The vehicle was originally prototyped starting in 1946, making it the first all-new Jeep to be designed for the U.S. military after World War II, and further developed during the 1950s by a team including four of the original Bantam engineers. A design called MARCO MM-100 by the Mid-American Research Corporation used a Porsche air-cooled engine and independent suspension. A competing prototype by Willys, the 1953 Bobcat or "Aero Jeep", which would share as many parts as possible with the M38 and M38A1 to save costs, was rejected in favor of the more advanced M422.

Although the vehicle was only to be used by the U.S. Marine Corps, and it was therefore clear from the beginning that production numbers would remain limited, the vehicle was extensively engineered and incorporated many innovations.

In order to keep the weight down, the M422 became the first U.S. Jeep to be fitted with an aluminium body. At 1,700 pounds (770 kg), it is the lightest of the North American military trucks to date, but still 100 lb (45 kg) heavier than the German World War II Kübelwagen. Also, this was the first U.S. small military vehicle designed with independent suspension all around (front: leading arms/trailing arms rear), sprung by ¼-elliptical leaf springs. Among the M422's many other unique features were differential-mounted brakes, center-point steering and the aluminum V4 engine developed by American Motors. The air-cooled 108 cu in (1.8 L) developed 52 bhp (39 kW) and 90 lb·ft (122 N·m) of torque, which propelled it to a top speed of 65 miles per hour (108 km/h), with a 55-mile-per-hour (89 km/h) military rating. Like the M151 MUTT, the transfer case only engages/disengages the front wheel drive and is part of the transmission. Thanks to full synchronization, it could be shifted from 2-wheel drive to 4-wheel drive on the fly.

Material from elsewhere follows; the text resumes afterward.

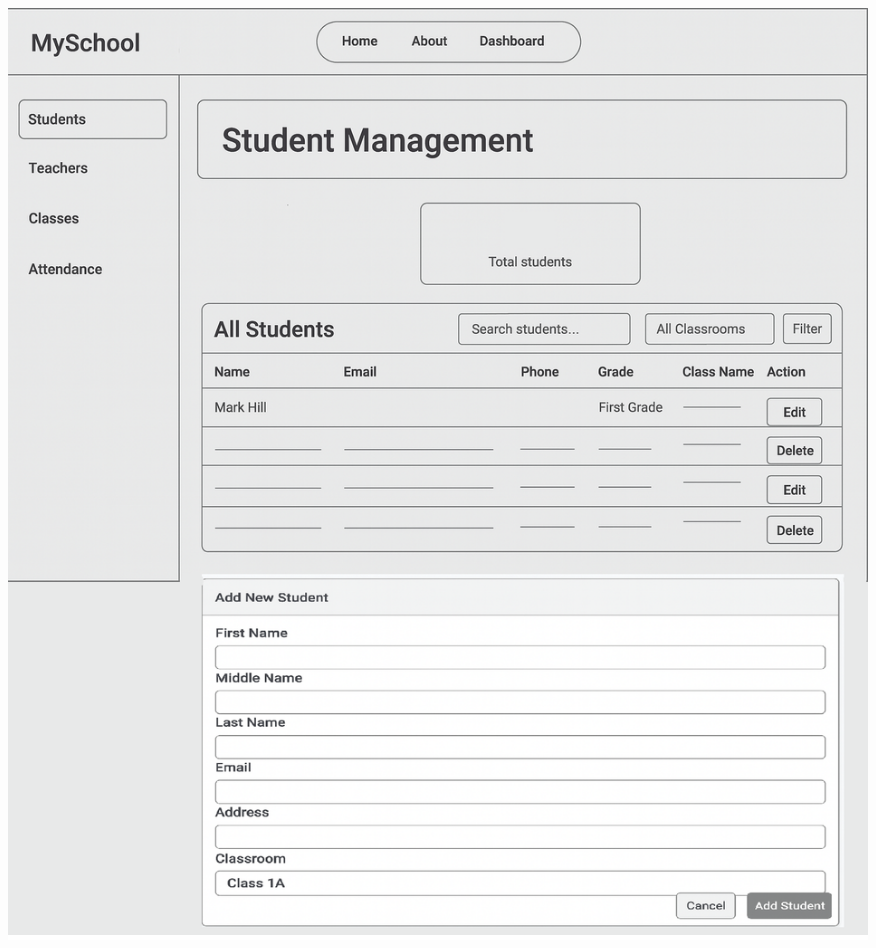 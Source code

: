 <img width="1771" style="width:100%" alt="Screenshot 2024-03-19 at 2 27 18 PM" src="assets/wireframe4.png">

Although basically a two-seater, the little vehicle could theoretically move six people, thanks to two additional fold-up seats that were integrated into the functional tailgate, as well as two folding backrests on the rear fenders.  Also, the M422 was rated to carry 850 lb (390 kg) off road, while all other standard GI 1/4 ton vehicles (even the M151) were rated at 800 lb (360 kg). And if needed, there was even a version of the M416 trailer specially adapted for towing by an M422: the M416B1.

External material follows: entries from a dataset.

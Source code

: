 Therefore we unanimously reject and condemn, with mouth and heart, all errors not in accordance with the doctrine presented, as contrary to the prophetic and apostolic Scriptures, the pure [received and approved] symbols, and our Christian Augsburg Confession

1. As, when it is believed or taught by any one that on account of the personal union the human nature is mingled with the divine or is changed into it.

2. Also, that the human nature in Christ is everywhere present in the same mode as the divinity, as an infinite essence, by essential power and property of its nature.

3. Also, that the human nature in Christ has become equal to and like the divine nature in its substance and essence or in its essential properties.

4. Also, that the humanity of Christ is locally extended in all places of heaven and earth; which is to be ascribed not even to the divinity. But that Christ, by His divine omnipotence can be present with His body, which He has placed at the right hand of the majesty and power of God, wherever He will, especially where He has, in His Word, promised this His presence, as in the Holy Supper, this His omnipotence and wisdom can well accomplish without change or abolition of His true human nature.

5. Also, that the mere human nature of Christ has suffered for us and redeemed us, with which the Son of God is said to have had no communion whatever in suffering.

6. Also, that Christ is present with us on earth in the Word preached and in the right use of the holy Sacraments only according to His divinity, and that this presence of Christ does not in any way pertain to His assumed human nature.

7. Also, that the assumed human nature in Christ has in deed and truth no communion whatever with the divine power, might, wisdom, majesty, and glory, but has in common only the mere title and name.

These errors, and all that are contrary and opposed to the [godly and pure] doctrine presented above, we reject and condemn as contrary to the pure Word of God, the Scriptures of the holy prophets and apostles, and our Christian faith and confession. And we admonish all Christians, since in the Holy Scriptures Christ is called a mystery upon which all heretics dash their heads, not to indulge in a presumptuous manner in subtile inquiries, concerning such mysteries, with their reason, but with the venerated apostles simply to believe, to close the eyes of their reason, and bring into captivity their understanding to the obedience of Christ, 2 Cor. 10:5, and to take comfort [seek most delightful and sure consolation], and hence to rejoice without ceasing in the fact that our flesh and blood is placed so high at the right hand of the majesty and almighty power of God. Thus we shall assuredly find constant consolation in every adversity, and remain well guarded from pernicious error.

Like any other USMC contract vehicle, the M422s came from the factory with all deep-water fording equipment installed, except for the pipes.

In 1958, seven prototypes passed grueling tests, and the first 250 vehicles were built by American Motors (AMC). These units went into mass production in 1960 and AMC built 3,922 Mighty Mites through 1962 for the U.S. Marine Corps. Over the years, the vehicle was produced in three model versions: the M422, M422A1, and M422A2. The M422 had a tiny 53-inch (1,300 mm) wheelbase. After production of 1,045 units, the rig evolved into the M422A1, six inches (152 mm) longer in both wheelbase and length, and 80 pounds (36 kg) heavier. The A1 also had a spare tire and a windshield similar to the M38A1.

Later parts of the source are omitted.